[Aim of the task] Without carrying over a single picture, write out the records below exactly.
Listed records Block Start
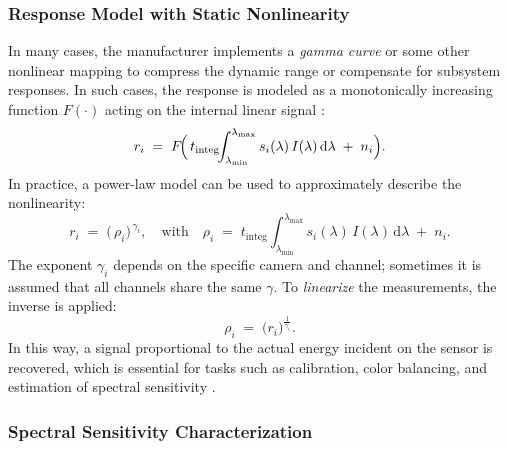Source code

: \subsubsection{Response Model with Static Nonlinearity}

In many cases, the manufacturer implements a \emph{gamma curve} or some other nonlinear mapping to compress the dynamic range or compensate for subsystem responses. In such cases, the response is modeled as a monotonically increasing function $F(\cdot)$ acting on the internal linear signal \cite{Vora1997DigitalModels,Cheung2004AccurateCameras}:
\begin{equation}
r_{i} \;=\; F\!\Bigl(\,t_{\mathrm{integ}}\!\!\int_{\lambda_{\min}}^{\lambda_{\max}} s_{i}(\lambda)\,I(\lambda)\,\mathrm{d}\lambda \;+\; n_{i}\Bigr).
\label{eq:nonlinear_response}
\end{equation}
In practice, a power-law model can be used to approximately describe the nonlinearity:
\begin{equation}
r_{i} \;=\; \bigl(\,\rho_{i}\bigr)^{\,\gamma_{i}},
\quad
\text{with}
\quad
\rho_{i} \;=\; t_{\mathrm{integ}}\!\!\int_{\lambda_{\min}}^{\lambda_{\max}} s_{i}(\lambda)\,I(\lambda)\,\mathrm{d}\lambda \;+\; n_{i}.
\end{equation}
The exponent $\gamma_{i}$ depends on the specific camera and channel; sometimes it is assumed that all channels share the same $\gamma$. To \emph{linearize} the measurements, the inverse is applied:
\begin{equation}
\rho_{i} \;=\; \bigl(r_{i}\bigr)^{\frac{1}{\gamma_{i}}}.
\end{equation}
In this way, a signal proportional to the actual energy incident on the sensor is recovered, which is essential for tasks such as calibration, color balancing, and estimation of spectral sensitivity \cite{Cheung2004AccurateCameras,Uttner2006SpectralCameras}.

\subsubsection{Spectral Sensitivity Characterization}


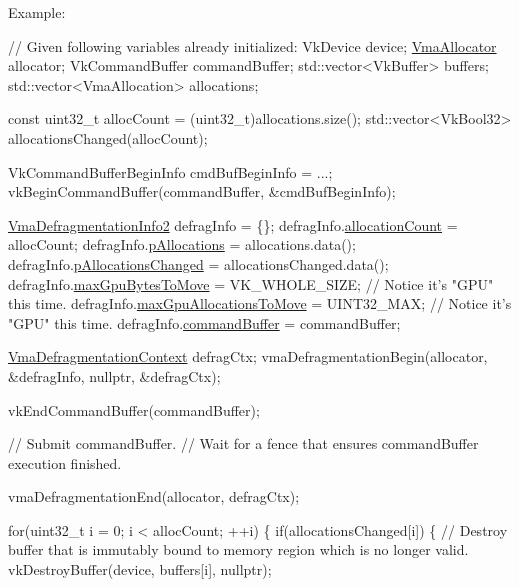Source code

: Example\+:


\begin{DoxyCode}
\textcolor{comment}{// Given following variables already initialized:}
VkDevice device;
\hyperlink{structVmaAllocator}{VmaAllocator} allocator;
VkCommandBuffer commandBuffer;
std::vector<VkBuffer> buffers;
std::vector<VmaAllocation> allocations;


\textcolor{keyword}{const} uint32\_t allocCount = (uint32\_t)allocations.size();
std::vector<VkBool32> allocationsChanged(allocCount);

VkCommandBufferBeginInfo cmdBufBeginInfo = ...;
vkBeginCommandBuffer(commandBuffer, &cmdBufBeginInfo);

\hyperlink{structVmaDefragmentationInfo2}{VmaDefragmentationInfo2} defragInfo = \{\};
defragInfo.\hyperlink{structVmaDefragmentationInfo2_a3cf86ab32c1da779b4923d301a3056ba}{allocationCount} = allocCount;
defragInfo.\hyperlink{structVmaDefragmentationInfo2_a8943f8d65969ce8e2189a1cdf3205e96}{pAllocations} = allocations.data();
defragInfo.\hyperlink{structVmaDefragmentationInfo2_a76d51a644dc7f5405d0cdd0025ecd0cc}{pAllocationsChanged} = allocationsChanged.data();
defragInfo.\hyperlink{structVmaDefragmentationInfo2_a4ddbc898d0afe1518f863a3763628f08}{maxGpuBytesToMove} = VK\_WHOLE\_SIZE; \textcolor{comment}{// Notice it's "GPU" this time.}
defragInfo.\hyperlink{structVmaDefragmentationInfo2_a40d53d33e71ba0b66f844ed63c05a3f6}{maxGpuAllocationsToMove} = UINT32\_MAX; \textcolor{comment}{// Notice it's "GPU" this time.}
defragInfo.\hyperlink{structVmaDefragmentationInfo2_a7f71f39590c5316771493d2333f9c1bd}{commandBuffer} = commandBuffer;

\hyperlink{structVmaDefragmentationContext}{VmaDefragmentationContext} defragCtx;
vmaDefragmentationBegin(allocator, &defragInfo, \textcolor{keyword}{nullptr}, &defragCtx);

vkEndCommandBuffer(commandBuffer);

\textcolor{comment}{// Submit commandBuffer.}
\textcolor{comment}{// Wait for a fence that ensures commandBuffer execution finished.}

vmaDefragmentationEnd(allocator, defragCtx);

\textcolor{keywordflow}{for}(uint32\_t i = 0; i < allocCount; ++i)
\{
    \textcolor{keywordflow}{if}(allocationsChanged[i])
    \{
        \textcolor{comment}{// Destroy buffer that is immutably bound to memory region which is no longer valid.}
        vkDestroyBuffer(device, buffers[i], \textcolor{keyword}{nullptr});


\end{DoxyCode}
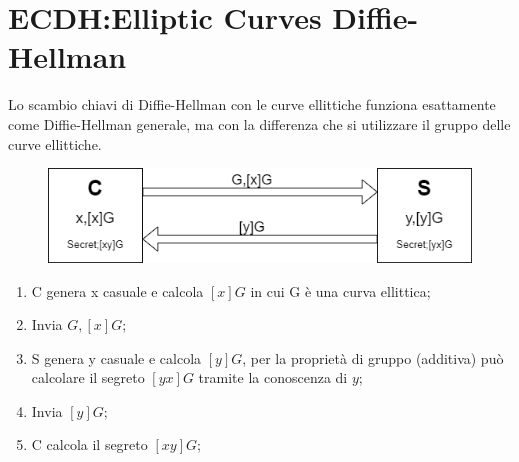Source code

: \documentclass{book}
\begin{document}
\section{ECDH:Elliptic Curves Diffie-Hellman}
Lo scambio chiavi di Diffie-Hellman con le curve ellittiche funziona esattamente come Diffie-Hellman generale, ma con la differenza che si utilizzare il gruppo delle curve ellittiche.
\vspace*{0.5cm}
\begin{figure}[ht]
	\centering
	\includegraphics[scale=0.7]{ECDH.png}
\end{figure}
\begin{enumerate}
	\item C genera x casuale e calcola \([x]G\) in cui G è una curva ellittica;
	\item Invia \(G,[x]G\);
	\item S genera y casuale e calcola \([y]G\), per la proprietà di gruppo (additiva) può calcolare il segreto \([yx]G\) tramite la conoscenza di \(y\);
	\item Invia \([y]G\);
	\item C calcola il segreto \([xy]G\);
\end{enumerate}
\end{document}
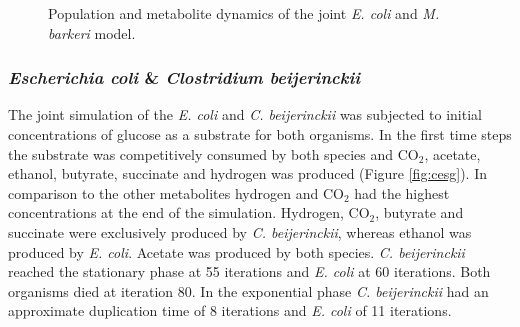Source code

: \begin{figure}[h!]
{\begin{minipage}[t]{0.3\textwidth}
  \end{minipage}
  }
  \caption{Population and metabolite dynamics of the joint \emph{E. coli} and \emph{M. barkeri} model.}
  \label{fig:begrid}
\end{figure}

\subsubsection{\textit{Escherichia coli} \& \textit{Clostridium beijerinckii}}
The joint simulation of the \textit{E. coli} and \textit{C. beijerinckii} was subjected to initial concentrations of glucose as a substrate for both organisms. In the first time steps the substrate was competitively consumed by both species and CO$_2$, acetate, ethanol, butyrate, succinate and hydrogen was produced (Figure \hyperref[fig:cesg]{\ref{fig:cesg}}). In comparison to the other metabolites hydrogen and CO$_2$ had the highest concentrations at the end of the simulation. Hydrogen, CO$_2$, butyrate and succinate were exclusively produced by \textit{C. beijerinckii}, whereas ethanol was produced by \textit{E. coli}. Acetate was produced by both species. \textit{C. beijerinckii} reached the stationary phase at 55 iterations and \textit{E. coli} at 60 iterations. Both organisms died at iteration 80. In the exponential phase \textit{C. beijerinckii} had an approximate duplication time of 8 iterations and \textit{E. coli} of 11 iterations.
Listed records Block End
[Reply]
Source code

: \subsubsection{Response Model with Static Nonlinearity}

In many cases, the manufacturer implements a \emph{gamma curve} or some other nonlinear mapping to compress the dynamic range or compensate for subsystem responses. In such cases, the response is modeled as a monotonically increasing function $F(\cdot)$ acting on the internal linear signal \cite{Vora1997DigitalModels,Cheung2004AccurateCameras}:
\begin{equation}
r_{i} \;=\; F\!\Bigl(\,t_{\mathrm{integ}}\!\!\int_{\lambda_{\min}}^{\lambda_{\max}} s_{i}(\lambda)\,I(\lambda)\,\mathrm{d}\lambda \;+\; n_{i}\Bigr).
\label{eq:nonlinear_response}
\end{equation}
In practice, a power-law model can be used to approximately describe the nonlinearity:
\begin{equation}
r_{i} \;=\; \bigl(\,\rho_{i}\bigr)^{\,\gamma_{i}},
\quad
\text{with}
\quad
\rho_{i} \;=\; t_{\mathrm{integ}}\!\!\int_{\lambda_{\min}}^{\lambda_{\max}} s_{i}(\lambda)\,I(\lambda)\,\mathrm{d}\lambda \;+\; n_{i}.
\end{equation}
The exponent $\gamma_{i}$ depends on the specific camera and channel; sometimes it is assumed that all channels share the same $\gamma$. To \emph{linearize} the measurements, the inverse is applied:
\begin{equation}
\rho_{i} \;=\; \bigl(r_{i}\bigr)^{\frac{1}{\gamma_{i}}}.
\end{equation}
In this way, a signal proportional to the actual energy incident on the sensor is recovered, which is essential for tasks such as calibration, color balancing, and estimation of spectral sensitivity \cite{Cheung2004AccurateCameras,Uttner2006SpectralCameras}.

\subsubsection{Spectral Sensitivity Characterization}


Source code

: Example\+:


\begin{DoxyCode}
\textcolor{comment}{// Given following variables already initialized:}
VkDevice device;
\hyperlink{structVmaAllocator}{VmaAllocator} allocator;
VkCommandBuffer commandBuffer;
std::vector<VkBuffer> buffers;
std::vector<VmaAllocation> allocations;


\textcolor{keyword}{const} uint32\_t allocCount = (uint32\_t)allocations.size();
std::vector<VkBool32> allocationsChanged(allocCount);

VkCommandBufferBeginInfo cmdBufBeginInfo = ...;
vkBeginCommandBuffer(commandBuffer, &cmdBufBeginInfo);

\hyperlink{structVmaDefragmentationInfo2}{VmaDefragmentationInfo2} defragInfo = \{\};
defragInfo.\hyperlink{structVmaDefragmentationInfo2_a3cf86ab32c1da779b4923d301a3056ba}{allocationCount} = allocCount;
defragInfo.\hyperlink{structVmaDefragmentationInfo2_a8943f8d65969ce8e2189a1cdf3205e96}{pAllocations} = allocations.data();
defragInfo.\hyperlink{structVmaDefragmentationInfo2_a76d51a644dc7f5405d0cdd0025ecd0cc}{pAllocationsChanged} = allocationsChanged.data();
defragInfo.\hyperlink{structVmaDefragmentationInfo2_a4ddbc898d0afe1518f863a3763628f08}{maxGpuBytesToMove} = VK\_WHOLE\_SIZE; \textcolor{comment}{// Notice it's "GPU" this time.}
defragInfo.\hyperlink{structVmaDefragmentationInfo2_a40d53d33e71ba0b66f844ed63c05a3f6}{maxGpuAllocationsToMove} = UINT32\_MAX; \textcolor{comment}{// Notice it's "GPU" this time.}
defragInfo.\hyperlink{structVmaDefragmentationInfo2_a7f71f39590c5316771493d2333f9c1bd}{commandBuffer} = commandBuffer;

\hyperlink{structVmaDefragmentationContext}{VmaDefragmentationContext} defragCtx;
vmaDefragmentationBegin(allocator, &defragInfo, \textcolor{keyword}{nullptr}, &defragCtx);

vkEndCommandBuffer(commandBuffer);

\textcolor{comment}{// Submit commandBuffer.}
\textcolor{comment}{// Wait for a fence that ensures commandBuffer execution finished.}

vmaDefragmentationEnd(allocator, defragCtx);

\textcolor{keywordflow}{for}(uint32\_t i = 0; i < allocCount; ++i)
\{
    \textcolor{keywordflow}{if}(allocationsChanged[i])
    \{
        \textcolor{comment}{// Destroy buffer that is immutably bound to memory region which is no longer valid.}
        vkDestroyBuffer(device, buffers[i], \textcolor{keyword}{nullptr});


\end{DoxyCode}
Source code

: \documentclass{book}
\begin{document}
\section{ECDH:Elliptic Curves Diffie-Hellman}
Lo scambio chiavi di Diffie-Hellman con le curve ellittiche funziona esattamente come Diffie-Hellman generale, ma con la differenza che si utilizzare il gruppo delle curve ellittiche.
\vspace*{0.5cm}
\begin{figure}[ht]
	\centering
	\includegraphics[scale=0.7]{ECDH.png}
\end{figure}
\begin{enumerate}
	\item C genera x casuale e calcola \([x]G\) in cui G è una curva ellittica;
	\item Invia \(G,[x]G\);
	\item S genera y casuale e calcola \([y]G\), per la proprietà di gruppo (additiva) può calcolare il segreto \([yx]G\) tramite la conoscenza di \(y\);
	\item Invia \([y]G\);
	\item C calcola il segreto \([xy]G\);
\end{enumerate}
\end{document}
Source code

: \begin{figure}[h!]
{\begin{minipage}[t]{0.3\textwidth}
  \end{minipage}
  }
  \caption{Population and metabolite dynamics of the joint \emph{E. coli} and \emph{M. barkeri} model.}
  \label{fig:begrid}
\end{figure}

\subsubsection{\textit{Escherichia coli} \& \textit{Clostridium beijerinckii}}
The joint simulation of the \textit{E. coli} and \textit{C. beijerinckii} was subjected to initial concentrations of glucose as a substrate for both organisms. In the first time steps the substrate was competitively consumed by both species and CO$_2$, acetate, ethanol, butyrate, succinate and hydrogen was produced (Figure \hyperref[fig:cesg]{\ref{fig:cesg}}). In comparison to the other metabolites hydrogen and CO$_2$ had the highest concentrations at the end of the simulation. Hydrogen, CO$_2$, butyrate and succinate were exclusively produced by \textit{C. beijerinckii}, whereas ethanol was produced by \textit{E. coli}. Acetate was produced by both species. \textit{C. beijerinckii} reached the stationary phase at 55 iterations and \textit{E. coli} at 60 iterations. Both organisms died at iteration 80. In the exponential phase \textit{C. beijerinckii} had an approximate duplication time of 8 iterations and \textit{E. coli} of 11 iterations.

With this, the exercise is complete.